For more information on PEG and packrat parsers see:
* http://pdos.csail.mit.edu/~baford/packrat/
* http://pdos.csail.mit.edu/~baford/packrat/thesis/
* http://en.wikipedia.org/wiki/Parsing_expression_grammar

For a higher level library for building DSLs take a look at `textX`_. It builds
on top of Arpeggio and makes language parser implementation a lot easier.

Features
--------

* Using `Parsing Expression Grammar <http://en.wikipedia.org/wiki/Parsing_expression_grammar>`_
and packrat parsing - unambiguous grammars, unlimited lookahead, linear time.
* Works as grammar interpreter - no code is generated.
* Multiple syntaxes for grammar definition (`Python <http://arpeggio.readthedocs.org/en/stable/#grammars-written-in-python>`_,
`peg <http://arpeggio.readthedocs.org/en/stable/#grammars-written-in-peg-notations>`_, cleanpeg, make your
own)
* `Case sensitive/insensitive parsing <http://arpeggio.readthedocs.org/en/stable/#case-insensitive-parsing>`_
* `Whitespace handling control <http://arpeggio.readthedocs.org/en/stable/#white-space-handling>`_
* `Keyword handling <http://arpeggio.readthedocs.org/en/stable/#keyword-handling>`_
* `Support for comments <http://arpeggio.readthedocs.org/en/stable/#comment-handling>`_
* `Newline termination for Repetition <http://arpeggio.readthedocs.org/en/stable/#newline-termination-for-repetitions>`_ (available only in Python syntax)
* `Parse tree navigation <http://arpeggio.readthedocs.org/en/stable/#non-terminal-nodes>`_
* `Visitors for semantic analysis <http://arpeggio.readthedocs.org/en/stable/#semantic-analysis-visitors>`_
* `Extensive error reporting <http://arpeggio.readthedocs.org/en/stable/#handling-syntax-errors-in-the-input>`_
* `Good support for debugging and visualization <http://arpeggio.readthedocs.org/en/stable/#grammar-debugging>`_
* `Good test coverage <https://github.com/igordejanovic/Arpeggio/tree/master/tests/unit>`_
* `Sphinx documentation <http://arpeggio.readthedocs.org/en/latest/>`_

Installation
------------

Arpeggio is written in Python programming language and distributed with
setuptools support. Install it with from pypi with the following command::

pip install Arpeggio

Or from source with::

python setup.py install

after installation you should be able to import arpeggio python module with::

import arpeggio

Quick start
-----------

Write a grammar. There are several ways to do that:

- The canonical grammar format uses Python statements and expressions.
Each rule is specified as Python function which should return a data
structure that defines the rule. For example a grammar for simple
calculator can be written as:

.. code:: python

from arpeggio import Optional, ZeroOrMore, OneOrMore, EOF
from arpeggio import RegExMatch as _

def number(): return _(r'\d*\.\d*|\d+')
def factor(): return Optional(["+","-"]),
[number, ("(", expression, ")")]
def term(): return factor, ZeroOrMore(["*","/"], factor)
def expression(): return term, ZeroOrMore(["+", "-"], term)
def calc(): return OneOrMore(expression), EOF

The python lists in the data structure represent ordered choices while the tuples represent sequences from the PEG.
For terminal matches use plain strings or regular expressions.

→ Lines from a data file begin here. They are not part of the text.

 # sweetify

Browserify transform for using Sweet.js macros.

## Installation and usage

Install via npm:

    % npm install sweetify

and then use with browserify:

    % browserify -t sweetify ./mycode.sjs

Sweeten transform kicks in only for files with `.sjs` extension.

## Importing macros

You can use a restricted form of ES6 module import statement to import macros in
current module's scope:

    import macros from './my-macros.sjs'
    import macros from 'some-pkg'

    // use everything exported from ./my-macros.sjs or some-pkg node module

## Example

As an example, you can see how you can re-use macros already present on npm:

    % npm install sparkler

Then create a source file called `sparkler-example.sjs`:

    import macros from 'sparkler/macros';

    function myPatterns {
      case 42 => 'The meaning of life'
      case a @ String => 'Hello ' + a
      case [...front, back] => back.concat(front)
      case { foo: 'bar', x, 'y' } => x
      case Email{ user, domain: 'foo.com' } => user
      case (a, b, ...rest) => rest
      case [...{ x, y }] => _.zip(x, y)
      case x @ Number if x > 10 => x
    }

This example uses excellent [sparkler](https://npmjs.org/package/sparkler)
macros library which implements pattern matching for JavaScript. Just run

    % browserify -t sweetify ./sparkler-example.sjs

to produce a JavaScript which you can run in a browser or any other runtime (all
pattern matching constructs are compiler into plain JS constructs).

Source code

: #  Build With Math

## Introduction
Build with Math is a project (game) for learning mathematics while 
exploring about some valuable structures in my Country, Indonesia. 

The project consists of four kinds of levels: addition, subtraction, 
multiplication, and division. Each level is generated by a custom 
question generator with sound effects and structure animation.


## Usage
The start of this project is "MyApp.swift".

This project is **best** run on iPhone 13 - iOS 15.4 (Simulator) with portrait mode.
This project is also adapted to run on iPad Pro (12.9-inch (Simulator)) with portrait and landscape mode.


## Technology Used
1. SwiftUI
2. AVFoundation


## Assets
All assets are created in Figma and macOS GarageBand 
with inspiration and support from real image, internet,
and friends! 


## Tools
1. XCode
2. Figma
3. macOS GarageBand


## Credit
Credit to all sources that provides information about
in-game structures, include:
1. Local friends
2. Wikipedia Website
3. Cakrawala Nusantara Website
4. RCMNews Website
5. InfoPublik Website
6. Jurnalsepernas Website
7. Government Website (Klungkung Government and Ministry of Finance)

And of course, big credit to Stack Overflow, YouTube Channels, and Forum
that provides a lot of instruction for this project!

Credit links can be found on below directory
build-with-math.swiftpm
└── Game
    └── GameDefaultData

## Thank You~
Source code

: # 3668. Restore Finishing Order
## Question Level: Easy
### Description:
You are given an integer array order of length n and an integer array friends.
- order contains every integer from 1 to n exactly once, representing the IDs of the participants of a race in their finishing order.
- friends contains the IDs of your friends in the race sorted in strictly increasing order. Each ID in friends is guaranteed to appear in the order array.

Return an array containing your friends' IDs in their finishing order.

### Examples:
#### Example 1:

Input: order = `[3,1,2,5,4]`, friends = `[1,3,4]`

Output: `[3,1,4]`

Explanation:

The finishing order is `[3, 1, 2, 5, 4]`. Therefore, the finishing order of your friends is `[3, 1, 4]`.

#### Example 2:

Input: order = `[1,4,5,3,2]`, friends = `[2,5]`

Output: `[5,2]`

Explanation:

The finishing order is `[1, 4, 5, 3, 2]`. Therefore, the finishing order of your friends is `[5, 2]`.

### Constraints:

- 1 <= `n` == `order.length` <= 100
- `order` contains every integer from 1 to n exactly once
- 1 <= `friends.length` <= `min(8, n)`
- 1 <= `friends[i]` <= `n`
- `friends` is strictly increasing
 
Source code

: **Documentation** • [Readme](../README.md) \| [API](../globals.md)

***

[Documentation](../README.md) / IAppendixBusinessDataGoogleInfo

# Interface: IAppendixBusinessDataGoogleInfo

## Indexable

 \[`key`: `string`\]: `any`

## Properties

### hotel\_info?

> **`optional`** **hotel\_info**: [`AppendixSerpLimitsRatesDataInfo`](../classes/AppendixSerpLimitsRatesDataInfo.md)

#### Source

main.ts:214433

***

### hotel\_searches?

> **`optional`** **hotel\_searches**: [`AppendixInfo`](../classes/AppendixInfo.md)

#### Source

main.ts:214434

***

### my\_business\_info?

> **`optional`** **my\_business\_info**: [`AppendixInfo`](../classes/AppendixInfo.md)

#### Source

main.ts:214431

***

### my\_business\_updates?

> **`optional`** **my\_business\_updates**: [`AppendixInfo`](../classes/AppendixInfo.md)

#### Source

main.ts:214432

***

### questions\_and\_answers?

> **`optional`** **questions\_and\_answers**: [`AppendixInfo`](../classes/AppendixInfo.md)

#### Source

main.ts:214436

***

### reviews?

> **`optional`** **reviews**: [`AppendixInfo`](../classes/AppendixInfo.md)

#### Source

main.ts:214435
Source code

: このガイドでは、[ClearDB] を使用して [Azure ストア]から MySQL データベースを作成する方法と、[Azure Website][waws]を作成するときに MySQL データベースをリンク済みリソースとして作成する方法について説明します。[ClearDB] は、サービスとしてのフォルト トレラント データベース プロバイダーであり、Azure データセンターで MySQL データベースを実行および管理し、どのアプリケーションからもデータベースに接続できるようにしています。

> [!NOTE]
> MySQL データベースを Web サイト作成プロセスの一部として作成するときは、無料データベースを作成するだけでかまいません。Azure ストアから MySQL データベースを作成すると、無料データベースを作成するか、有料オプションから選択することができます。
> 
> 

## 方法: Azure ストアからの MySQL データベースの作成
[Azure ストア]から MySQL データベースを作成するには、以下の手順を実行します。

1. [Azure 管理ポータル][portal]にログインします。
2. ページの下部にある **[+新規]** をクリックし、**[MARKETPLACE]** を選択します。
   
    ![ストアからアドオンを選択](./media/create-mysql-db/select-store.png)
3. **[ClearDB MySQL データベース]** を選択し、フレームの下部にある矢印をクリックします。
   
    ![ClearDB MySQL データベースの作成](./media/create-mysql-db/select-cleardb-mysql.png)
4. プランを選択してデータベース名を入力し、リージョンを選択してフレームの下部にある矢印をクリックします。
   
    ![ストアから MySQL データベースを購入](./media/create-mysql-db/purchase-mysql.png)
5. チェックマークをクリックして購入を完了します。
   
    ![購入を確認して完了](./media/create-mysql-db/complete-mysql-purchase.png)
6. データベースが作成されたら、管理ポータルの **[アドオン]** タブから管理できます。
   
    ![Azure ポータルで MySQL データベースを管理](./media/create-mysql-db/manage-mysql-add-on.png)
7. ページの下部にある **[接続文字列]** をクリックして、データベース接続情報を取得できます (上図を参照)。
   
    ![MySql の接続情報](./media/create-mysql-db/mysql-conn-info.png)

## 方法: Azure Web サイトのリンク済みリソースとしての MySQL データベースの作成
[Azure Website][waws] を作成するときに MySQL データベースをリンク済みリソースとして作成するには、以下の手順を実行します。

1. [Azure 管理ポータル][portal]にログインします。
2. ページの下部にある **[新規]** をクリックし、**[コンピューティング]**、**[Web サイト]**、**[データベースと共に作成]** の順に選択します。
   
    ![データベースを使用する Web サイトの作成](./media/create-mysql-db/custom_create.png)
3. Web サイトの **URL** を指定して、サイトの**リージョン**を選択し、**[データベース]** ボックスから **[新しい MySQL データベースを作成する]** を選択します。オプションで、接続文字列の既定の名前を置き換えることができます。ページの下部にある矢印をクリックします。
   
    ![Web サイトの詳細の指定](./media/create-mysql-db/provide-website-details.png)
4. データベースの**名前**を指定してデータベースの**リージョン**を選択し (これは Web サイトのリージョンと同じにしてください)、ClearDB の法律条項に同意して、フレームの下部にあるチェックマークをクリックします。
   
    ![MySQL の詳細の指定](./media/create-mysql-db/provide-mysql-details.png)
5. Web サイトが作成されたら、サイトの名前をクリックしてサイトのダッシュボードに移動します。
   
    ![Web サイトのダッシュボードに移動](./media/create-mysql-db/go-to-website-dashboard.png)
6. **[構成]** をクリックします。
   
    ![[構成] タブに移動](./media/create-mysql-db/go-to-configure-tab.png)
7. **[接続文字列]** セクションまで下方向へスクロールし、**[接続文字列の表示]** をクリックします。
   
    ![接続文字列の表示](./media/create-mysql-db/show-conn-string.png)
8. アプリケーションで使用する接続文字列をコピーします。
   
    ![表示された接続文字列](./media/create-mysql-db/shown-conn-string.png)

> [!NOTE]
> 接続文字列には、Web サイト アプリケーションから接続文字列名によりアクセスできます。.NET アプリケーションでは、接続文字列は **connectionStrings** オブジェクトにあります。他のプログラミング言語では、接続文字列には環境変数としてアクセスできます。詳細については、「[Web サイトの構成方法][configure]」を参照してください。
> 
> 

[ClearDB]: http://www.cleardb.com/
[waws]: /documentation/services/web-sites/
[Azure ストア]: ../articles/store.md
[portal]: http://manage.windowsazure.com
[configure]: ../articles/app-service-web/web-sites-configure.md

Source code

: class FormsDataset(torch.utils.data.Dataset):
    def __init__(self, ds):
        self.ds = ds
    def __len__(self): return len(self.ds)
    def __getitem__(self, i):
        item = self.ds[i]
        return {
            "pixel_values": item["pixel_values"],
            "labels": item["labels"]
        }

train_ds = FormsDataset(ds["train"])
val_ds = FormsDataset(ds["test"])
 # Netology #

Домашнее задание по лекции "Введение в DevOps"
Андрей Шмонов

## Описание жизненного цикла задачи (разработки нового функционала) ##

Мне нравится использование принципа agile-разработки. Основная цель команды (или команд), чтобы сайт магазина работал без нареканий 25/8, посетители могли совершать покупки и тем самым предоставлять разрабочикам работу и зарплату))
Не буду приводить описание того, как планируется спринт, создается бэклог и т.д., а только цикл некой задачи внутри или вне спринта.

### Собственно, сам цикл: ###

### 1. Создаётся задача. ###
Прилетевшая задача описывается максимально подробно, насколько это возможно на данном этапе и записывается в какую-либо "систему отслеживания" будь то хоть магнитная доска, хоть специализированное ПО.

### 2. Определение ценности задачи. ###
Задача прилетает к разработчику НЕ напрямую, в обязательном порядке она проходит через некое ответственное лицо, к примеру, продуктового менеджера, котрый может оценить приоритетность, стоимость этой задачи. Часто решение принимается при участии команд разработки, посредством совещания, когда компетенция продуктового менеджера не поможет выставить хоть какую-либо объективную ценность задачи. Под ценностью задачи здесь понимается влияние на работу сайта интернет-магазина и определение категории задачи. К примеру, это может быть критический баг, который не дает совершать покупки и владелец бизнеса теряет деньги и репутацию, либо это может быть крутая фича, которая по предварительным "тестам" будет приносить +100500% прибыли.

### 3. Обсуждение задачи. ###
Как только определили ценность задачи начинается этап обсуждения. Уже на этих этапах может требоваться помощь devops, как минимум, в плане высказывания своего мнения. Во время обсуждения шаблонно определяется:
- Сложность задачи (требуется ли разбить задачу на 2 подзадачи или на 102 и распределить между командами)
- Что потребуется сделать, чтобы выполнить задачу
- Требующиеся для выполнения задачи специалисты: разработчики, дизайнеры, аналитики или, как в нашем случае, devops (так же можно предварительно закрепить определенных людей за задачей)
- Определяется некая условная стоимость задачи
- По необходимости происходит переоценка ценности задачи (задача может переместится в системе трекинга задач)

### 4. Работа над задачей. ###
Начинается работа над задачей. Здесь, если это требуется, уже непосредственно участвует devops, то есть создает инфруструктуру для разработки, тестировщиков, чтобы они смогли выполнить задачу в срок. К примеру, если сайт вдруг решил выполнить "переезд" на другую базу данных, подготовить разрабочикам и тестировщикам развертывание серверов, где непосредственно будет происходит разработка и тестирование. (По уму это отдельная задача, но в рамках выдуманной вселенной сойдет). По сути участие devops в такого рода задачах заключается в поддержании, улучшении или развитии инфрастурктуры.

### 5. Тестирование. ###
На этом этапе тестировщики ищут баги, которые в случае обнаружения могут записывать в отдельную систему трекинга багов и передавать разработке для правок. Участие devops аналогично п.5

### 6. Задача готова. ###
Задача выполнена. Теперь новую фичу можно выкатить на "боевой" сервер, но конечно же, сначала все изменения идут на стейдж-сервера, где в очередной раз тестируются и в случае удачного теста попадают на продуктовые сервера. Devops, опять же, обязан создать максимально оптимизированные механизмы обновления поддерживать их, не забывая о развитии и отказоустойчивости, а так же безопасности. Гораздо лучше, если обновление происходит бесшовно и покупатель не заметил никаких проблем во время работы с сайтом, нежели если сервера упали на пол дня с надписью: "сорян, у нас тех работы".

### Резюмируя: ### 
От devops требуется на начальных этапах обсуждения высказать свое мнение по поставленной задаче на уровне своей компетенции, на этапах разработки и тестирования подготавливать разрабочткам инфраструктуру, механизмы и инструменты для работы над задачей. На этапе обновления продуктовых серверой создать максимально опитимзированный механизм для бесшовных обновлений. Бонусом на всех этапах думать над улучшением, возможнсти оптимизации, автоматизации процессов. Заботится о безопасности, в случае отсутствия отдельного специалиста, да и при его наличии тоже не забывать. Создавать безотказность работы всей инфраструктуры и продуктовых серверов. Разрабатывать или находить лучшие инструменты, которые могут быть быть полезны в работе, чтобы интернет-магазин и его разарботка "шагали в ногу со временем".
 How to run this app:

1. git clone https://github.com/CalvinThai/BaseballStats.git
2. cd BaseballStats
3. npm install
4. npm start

- The same grammar could also be written using traditional textual PEG syntax like this:

::

number <- r'\d*\.\d*|\d+'; // this is a comment
factor <- ("+" / "-")?
(number / "(" expression ")");
term <- factor (( "*" / "/") factor)*;
expression <- term (("+" / "-") term)*;
calc <- expression+ EOF;

- Or similar syntax but a little bit more readable like this:

::

number = r'\d*\.\d*|\d+' # this is a comment
factor = ("+" / "-")?
(number / "(" expression ")")
term = factor (( "*" / "/") factor)*
expression = term (("+" / "-") term)*
calc = expression+ EOF

The second and third options are implemented using canonical first form.
Feel free to implement your own grammar syntax if you don't like these
(see modules ``arpeggio.peg`` and ``arpeggio.cleanpeg``).

Instantiate a parser. Parser works as grammar interpreter. There is no code generation.

.. code:: python

from arpeggio import ParserPython
parser = ParserPython(calc) # calc is the root rule of your grammar
# Use param debug=True for verbose debugging
# messages and grammar and parse tree visualization
# using graphviz and dot

Parse your inputs.

.. code:: python

parse_tree = parser.parse("-(4-1)*5+(2+4.67)+5.89/(.2+7)")

Analyze parse tree directly or write a visitor class to transform it to a more
usable form. See examples how it is done.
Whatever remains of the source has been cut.